Vor sechs Jahren, im Juni 2006 entschlossen sich zwei Siemensianer, das letzte Stück Freiheit zu nutzen, welches ihnen vor dem Studium bleibt. Als Land ihrer Wahl entschieden sie sich für Japan, ein Land in der Zeit vor Sushi, Anime und Kagawas, welches nicht unbedingt zu den Standardländern für Urlaubsreisen gehörte. Als Belohnung für das Abi und zum Abschalten vor dem Studium stellt sich das Land als perfekt für die beiden Reisenden heraus. Dies ging soweit, dass einer der beiden vier Jahre später eine zweite Reise in das Land der aufgehenden Sonne unternahm. Dieses Mal sollte es aber gleich ein Jahr in der Millionenstadt Sendai werden. Sein alter Mitstreiter wiederum, ließ es sich nicht nehmen, ihm im August 2010 einen Besuch abzustatten. So also begann meine Verbindung mit Japan.

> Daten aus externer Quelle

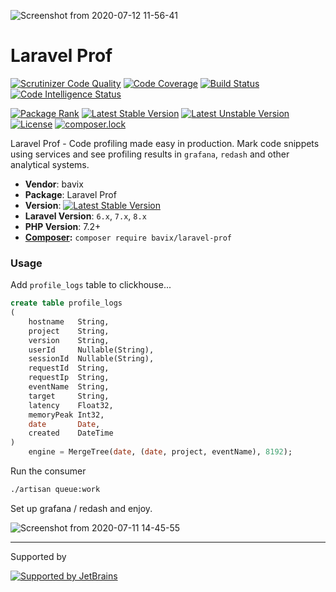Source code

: ![Screenshot from 2020-07-12 11-56-41](https://user-images.githubusercontent.com/5111255/87242600-e5266c00-c436-11ea-8c99-da9181d929ad.png)

# Laravel Prof

[![Scrutinizer Code Quality](https://scrutinizer-ci.com/g/bavix/laravel-prof/badges/quality-score.png?b=master)](https://scrutinizer-ci.com/g/bavix/laravel-prof/?branch=master)
[![Code Coverage](https://scrutinizer-ci.com/g/bavix/laravel-prof/badges/coverage.png?b=master)](https://scrutinizer-ci.com/g/bavix/laravel-prof/?branch=master)
[![Build Status](https://scrutinizer-ci.com/g/bavix/laravel-prof/badges/build.png?b=master)](https://scrutinizer-ci.com/g/bavix/laravel-prof/build-status/master)
[![Code Intelligence Status](https://scrutinizer-ci.com/g/bavix/laravel-prof/badges/code-intelligence.svg?b=master)](https://scrutinizer-ci.com/code-intelligence)

[![Package Rank](https://phppackages.org/p/bavix/laravel-prof/badge/rank.svg)](https://packagist.org/packages/bavix/laravel-prof)
[![Latest Stable Version](https://poser.pugx.org/bavix/laravel-prof/v/stable)](https://packagist.org/packages/bavix/laravel-prof)
[![Latest Unstable Version](https://poser.pugx.org/bavix/laravel-prof/v/unstable)](https://packagist.org/packages/bavix/laravel-prof)
[![License](https://poser.pugx.org/bavix/laravel-prof/license)](https://packagist.org/packages/bavix/laravel-prof)
[![composer.lock](https://poser.pugx.org/bavix/laravel-prof/composerlock)](https://packagist.org/packages/bavix/laravel-prof)

Laravel Prof - Code profiling made easy in production. 
Mark code snippets using services and see profiling results in `grafana`, `redash` 
and other analytical systems.

* **Vendor**: bavix
* **Package**: Laravel Prof
* **Version**: [![Latest Stable Version](https://poser.pugx.org/bavix/laravel-prof/v/stable)](https://packagist.org/packages/bavix/laravel-prof)
* **Laravel Version**: `6.x`, `7.x`, `8.x`
* **PHP Version**: 7.2+ 
* **[Composer](https://getcomposer.org/):** `composer require bavix/laravel-prof`

### Usage
Add `profile_logs` table to clickhouse...

```sql
create table profile_logs
(
    hostname   String,
    project    String,
    version    String,
    userId     Nullable(String),
    sessionId  Nullable(String),
    requestId  String,
    requestIp  String,
    eventName  String,
    target     String,
    latency    Float32,
    memoryPeak Int32,
    date       Date,
    created    DateTime
)
    engine = MergeTree(date, (date, project, eventName), 8192);
```

Run the consumer
```bash
./artisan queue:work
```

Set up grafana / redash and enjoy.

![Screenshot from 2020-07-11 14-45-55](https://user-images.githubusercontent.com/5111255/87223389-41c94e80-c385-11ea-9ce0-a36643f5fb5c.png)

---
Supported by

[![Supported by JetBrains](https://cdn.rawgit.com/bavix/development-through/46475b4b/jetbrains.svg)](https://www.jetbrains.com/)
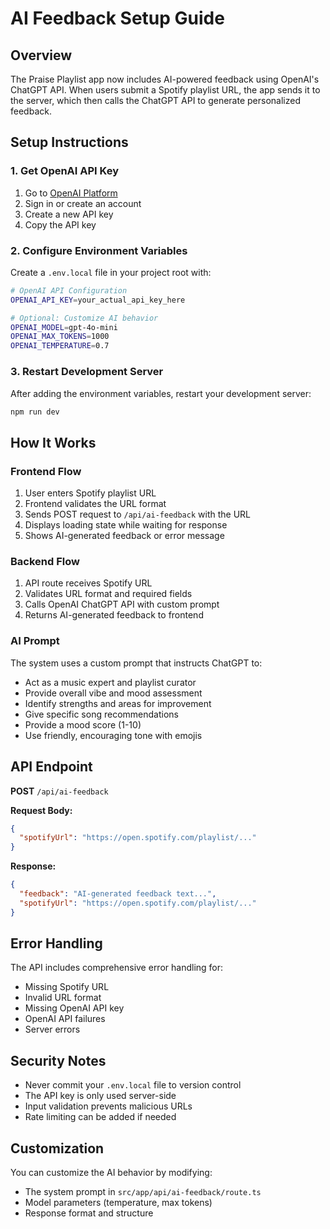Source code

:# AI Feedback Setup Guide

## Overview

The Praise Playlist app now includes AI-powered feedback using OpenAI's ChatGPT API. When users submit a Spotify playlist URL, the app sends it to the server, which then calls the ChatGPT API to generate personalized feedback.

## Setup Instructions

### 1. Get OpenAI API Key

1. Go to [OpenAI Platform](https://platform.openai.com/api-keys)
2. Sign in or create an account
3. Create a new API key
4. Copy the API key

### 2. Configure Environment Variables

Create a `.env.local` file in your project root with:

```bash
# OpenAI API Configuration
OPENAI_API_KEY=your_actual_api_key_here

# Optional: Customize AI behavior
OPENAI_MODEL=gpt-4o-mini
OPENAI_MAX_TOKENS=1000
OPENAI_TEMPERATURE=0.7
```

### 3. Restart Development Server

After adding the environment variables, restart your development server:

```bash
npm run dev
```

## How It Works

### Frontend Flow

1. User enters Spotify playlist URL
2. Frontend validates the URL format
3. Sends POST request to `/api/ai-feedback` with the URL
4. Displays loading state while waiting for response
5. Shows AI-generated feedback or error message

### Backend Flow

1. API route receives Spotify URL
2. Validates URL format and required fields
3. Calls OpenAI ChatGPT API with custom prompt
4. Returns AI-generated feedback to frontend

### AI Prompt

The system uses a custom prompt that instructs ChatGPT to:

- Act as a music expert and playlist curator
- Provide overall vibe and mood assessment
- Identify strengths and areas for improvement
- Give specific song recommendations
- Provide a mood score (1-10)
- Use friendly, encouraging tone with emojis

## API Endpoint

**POST** `/api/ai-feedback`

**Request Body:**

```json
{
  "spotifyUrl": "https://open.spotify.com/playlist/..."
}
```

**Response:**

```json
{
  "feedback": "AI-generated feedback text...",
  "spotifyUrl": "https://open.spotify.com/playlist/..."
}
```

## Error Handling

The API includes comprehensive error handling for:

- Missing Spotify URL
- Invalid URL format
- Missing OpenAI API key
- OpenAI API failures
- Server errors

## Security Notes

- Never commit your `.env.local` file to version control
- The API key is only used server-side
- Input validation prevents malicious URLs
- Rate limiting can be added if needed

## Customization

You can customize the AI behavior by modifying:

- The system prompt in `src/app/api/ai-feedback/route.ts`
- Model parameters (temperature, max tokens)
- Response format and structure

Wer also wäre besser geeignet, mich auf meiner Rückkehr in das Land der aufgehenden Sonne zu begleiten, als Dennis? Wir beide haben seit kurzem unserer Studium absolviert, Dennis sogar schon seinen Mastertitel und eine Arbeit. Im Gegensatz zu 2006 benötigte ich dieses Mal noch nicht einmal zwei Monate, um Dennis von einer Reise zu überzeugen. Eine SMS und schon stand er zu meiner Freude bereit.

Es wird also Zeit, dass das Auswärtsspiel, welches mich zwischen 2010 und 2011 nach Japan brachte, eine Verlängerung findet. Ein Spiel hat neunzig Minuten. Wenn im Falle eines Pokalspiels in diesen neunzig Minuten kein Ergebnis erreicht wurde, findet eine zweimal fünfzehn Minuten lange Verlängerung statt, in der der Sieger ermittelt werden soll. Nichts könnte unsere erneute Reise nach Japan besser beschreiben, als eine Verlängerung. Es wird ein Erinnerungstrip, aber auch ein Erkundungstrip, um neue Seiten und Orte in Japan kennenzulernen. Wie jede Verlängerung wird aus diesem Grund jeweils zwei Halbzeiten gespielt. Die erste Halbzeit umfasst meine Reise mit Dennis durch Japan. Es geht von Tokyo zum Tanabatafestival nach Sendai. Dann hoffen wir, dass es uns nach Hokkaido verschlägt. Dies ist eine wunderschöne Region, welche wir beide bisher leider noch nie besichtigen konnten. Nach 15 Tagen kehrt Dennis zurück nach Deutschland, da ihm seine Arbeit keine längeren Urlaube erlaubt. Ich selber werde noch bis zum 27. August meine Zeit in Sendai und Umgebung verbringen, einige der eingeforderten Besuche absolvieren und hoffentlich neue Erfahrungen sammeln. Von Shimizu über Mayumi bis hin zu Orsolya heißt es zu sehen, was sich verändert hat. In einem Jahr kann dies viel sein, wie mir meine gute Freundin Rieko beweist, die innerhalb eines Jahres heiratete, kurz in München lebte und nun stolze Mutter eines Sohnes ist und wieder in Akita bei ihren Eltern lebt.

Was bleibt mir noch weiter übrig als zu sagen, dass ich mich schon einmal für jeden Leser bedanke, der mir auf diesem Weg die Treue hält. Ich freue mich über jeden Kommentar.